As you can see, the power draws are really, really low, and should yield a pretty reasonable runtime: high should run for 20 hours and red for 32 hours. The headlamp is clearly not the brightest thing around but since it is so small and light I find it hard to not stash in my EDC bag or in my pack. Durability still seems good.


----------



## tam17 (Sep 7, 2011)

I wonder what does "water resistant" mean in Mammut terms, since I couldn't find any IPX rating. Perhaps the circuit board is protected with lacquer, as in some Petzl lights (e.g. Tikka XP gen1), and it's actually splashproof? I don't know if it is gasket-sealed.

Otherwise it's a nice little light well worth its price. Seems like I'll have to wait for the next batch to be shipped to my local distributor.

Cheers,

Tam


----------



## Bster13 (Dec 12, 2011)

*Update on Mammut Performance?*

Hello Carrot,

I am seriously considering this light for winter backpacking in the Adirondacks. It's be cold, so Lithiums will be the battery of the day, but wondering how well this light performed while hiking or walking at night in very day areas? (they say you need less lumens when it's pitch black out as your eyes adjust *shrugs*)

I wanted the weight of a Zebrealight H501, but could not find a definitive answer on the 80 degree flood for hiking (I think I'd like beam pattern of H51 with spot and flood, but I didn't like the added weight of H51 and didn't want CR123a batts).

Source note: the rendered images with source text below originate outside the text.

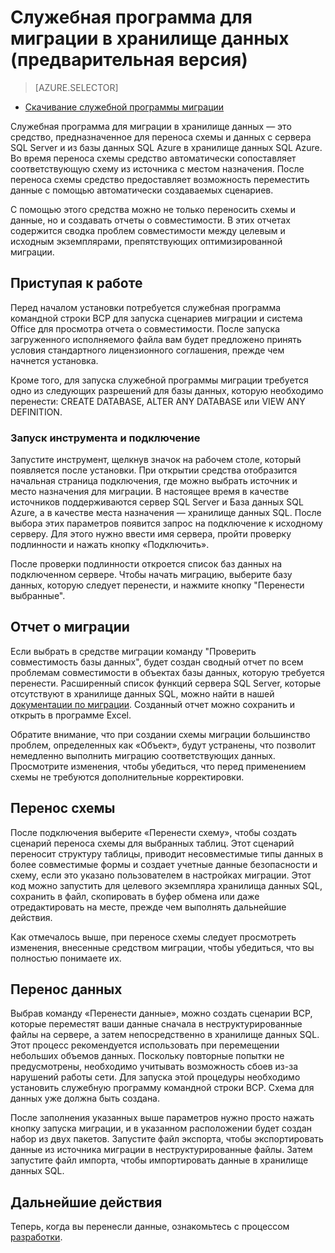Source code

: <properties
   pageTitle="Миграция: служебная программа для миграции в хранилище данных | Microsoft Azure"
   description="Миграция в хранилище данных SQL."
   services="sql-data-warehouse"
   documentationCenter="NA"
   authors="lodipalm"
   manager="barbkess"
   editor=""/>

<tags
   ms.service="sql-data-warehouse"
   ms.devlang="NA"
   ms.topic="article"
   ms.tgt_pltfrm="NA"
   ms.workload="data-services"
   ms.date="08/08/2016"
   ms.author="lodipalm;barbkess;sonyama"/>


# Служебная программа для миграции в хранилище данных (предварительная версия)

> [AZURE.SELECTOR]
- [Скачивание служебной программы миграции][]

Служебная программа для миграции в хранилище данных — это средство, предназначенное для переноса схемы и данных с сервера SQL Server и из базы данных SQL Azure в хранилище данных SQL Azure. Во время переноса схемы средство автоматически сопоставляет соответствующую схему из источника с местом назначения. После переноса схемы средство предоставляет возможность переместить данные с помощью автоматически создаваемых сценариев.

С помощью этого средства можно не только переносить схемы и данные, но и создавать отчеты о совместимости. В этих отчетах содержится сводка проблем совместимости между целевым и исходным экземплярами, препятствующих оптимизированной миграции.

## Приступая к работе
Перед началом установки потребуется служебная программа командной строки BCP для запуска сценариев миграции и система Office для просмотра отчета о совместимости. После запуска загруженного исполняемого файла вам будет предложено принять условия стандартного лицензионного соглашения, прежде чем начнется установка.

Кроме того, для запуска служебной программы миграции требуется одно из следующих разрешений для базы данных, которую необходимо перенести: CREATE DATABASE, ALTER ANY DATABASE или VIEW ANY DEFINITION.

### Запуск инструмента и подключение
Запустите инструмент, щелкнув значок на рабочем столе, который появляется после установки. При открытии средства отобразится начальная страница подключения, где можно выбрать источник и место назначения для миграции. В настоящее время в качестве источников поддерживаются сервер SQL Server и База данных SQL Azure, а в качестве места назначения — хранилище данных SQL. После выбора этих параметров появится запрос на подключение к исходному серверу. Для этого нужно ввести имя сервера, пройти проверку подлинности и нажать кнопку «Подключить».

После проверки подлинности откроется список баз данных на подключенном сервере. Чтобы начать миграцию, выберите базу данных, которую следует перенести, и нажмите кнопку "Перенести выбранные".

## Отчет о миграции
Если выбрать в средстве миграции команду "Проверить совместимость базы данных", будет создан сводный отчет по всем проблемам совместимости в объектах базы данных, которую требуется перенести. Расширенный список функций сервера SQL Server, которые отсутствуют в хранилище данных SQL, можно найти в нашей [документации по миграции][]. Созданный отчет можно сохранить и открыть в программе Excel.

Обратите внимание, что при создании схемы миграции большинство проблем, определенных как «Объект», будут устранены, что позволит немедленно выполнить миграцию соответствующих данных. Просмотрите изменения, чтобы убедиться, что перед применением схемы не требуются дополнительные корректировки.

## Перенос схемы

После подключения выберите «Перенести схему», чтобы создать сценарий переноса схемы для выбранных таблиц. Этот сценарий переносит структуру таблицы, приводит несовместимые типы данных в более совместимые формы и создает учетные данные безопасности и схему, если это указано пользователем в настройках миграции. Этот код можно запустить для целевого экземпляра хранилища данных SQL, сохранить в файл, скопировать в буфер обмена или даже отредактировать на месте, прежде чем выполнять дальнейшие действия.

Как отмечалось выше, при переносе схемы следует просмотреть изменения, внесенные средством миграции, чтобы убедиться, что вы полностью понимаете их.

## Перенос данных

Выбрав команду «Перенести данные», можно создать сценарии BCP, которые переместят ваши данные сначала в неструктурированные файлы на сервере, а затем непосредственно в хранилище данных SQL. Этот процесс рекомендуется использовать при перемещении небольших объемов данных. Поскольку повторные попытки не предусмотрены, необходимо учитывать возможность сбоев из-за нарушений работы сети. Для запуска этой процедуры необходимо установить служебную программу командной строки BCP. Схема для данных уже должна быть создана.

После заполнения указанных выше параметров нужно просто нажать кнопку запуска миграции, и в указанном расположении будет создан набор из двух пакетов. Запустите файл экспорта, чтобы экспортировать данные из источника миграции в неструктурированные файлы. Затем запустите файл импорта, чтобы импортировать данные в хранилище данных SQL.

## Дальнейшие действия
Теперь, когда вы перенесли данные, ознакомьтесь с процессом [разработки][].

<!--Image references-->

<!--Article references-->
[документации по миграции]: sql-data-warehouse-overview-migrate.md
[разработки]: sql-data-warehouse-overview-develop.md

<!--Other Web references--> 
[Скачивание служебной программы миграции]: https://migrhoststorage.blob.core.windows.net/sqldwsample/DataWarehouseMigrationUtility.zip

<!---HONumber=AcomDC_0810_2016-->

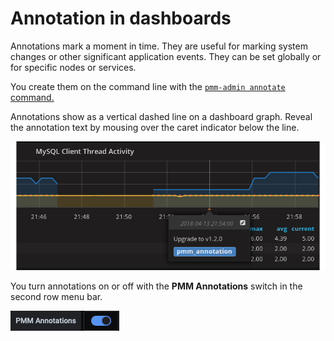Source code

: #  Annotation in dashboards

Annotations mark a moment in time. They are useful for marking system changes or other significant application events. They can be set globally or for specific nodes or services.

You create them on the command line with the [`pmm-admin annotate` command.](../../commands/pmm-admin.md#pmm-admin-annotate)

Annotations show as a vertical dashed line on a dashboard graph. Reveal the annotation text by mousing over the caret indicator below the line.

![!image](../../../images/pmm-server.mysql-overview.mysql-client-thread-activity.1.png)

You turn annotations on or off with the **PMM Annotations** switch in the second row menu bar.

![!PMM Annotations switch](../../../images/PMM_Common_Controls_Annotation_Toggle.jpg)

I'm not as worried about the headlamp being unregulated, so long as I keep a lithium in there:
http://www.flashlightreviews.com/features/runtime_explained.htm

So how does it do while hiking at night? Thanks!


----------



## carrot (Dec 16, 2011)

*Re: Update on Mammut Performance?*



Bster13 said:


> Hello Carrot,
> 
> I am seriously considering this light for winter backpacking in the Adirondacks. It's be cold, so Lithiums will be the battery of the day, but wondering how well this light performed while hiking or walking at night in very day areas? (they say you need less lumens when it's pitch black out as your eyes adjust *shrugs*)
> 
> ...



I found it to have enough output to follow a well-marked trail but too little output to navigate on poorly-marked or overgrown trails. I don't know what it is like to hike in the Adirondacks.

Personally, I am not comfortable using it as my only light source because I feel that it is just a smidgen too low output. But you're asking amongst flashlight enthusiasts. If you are used to using something like a Photon Light it will be a massive improvement. 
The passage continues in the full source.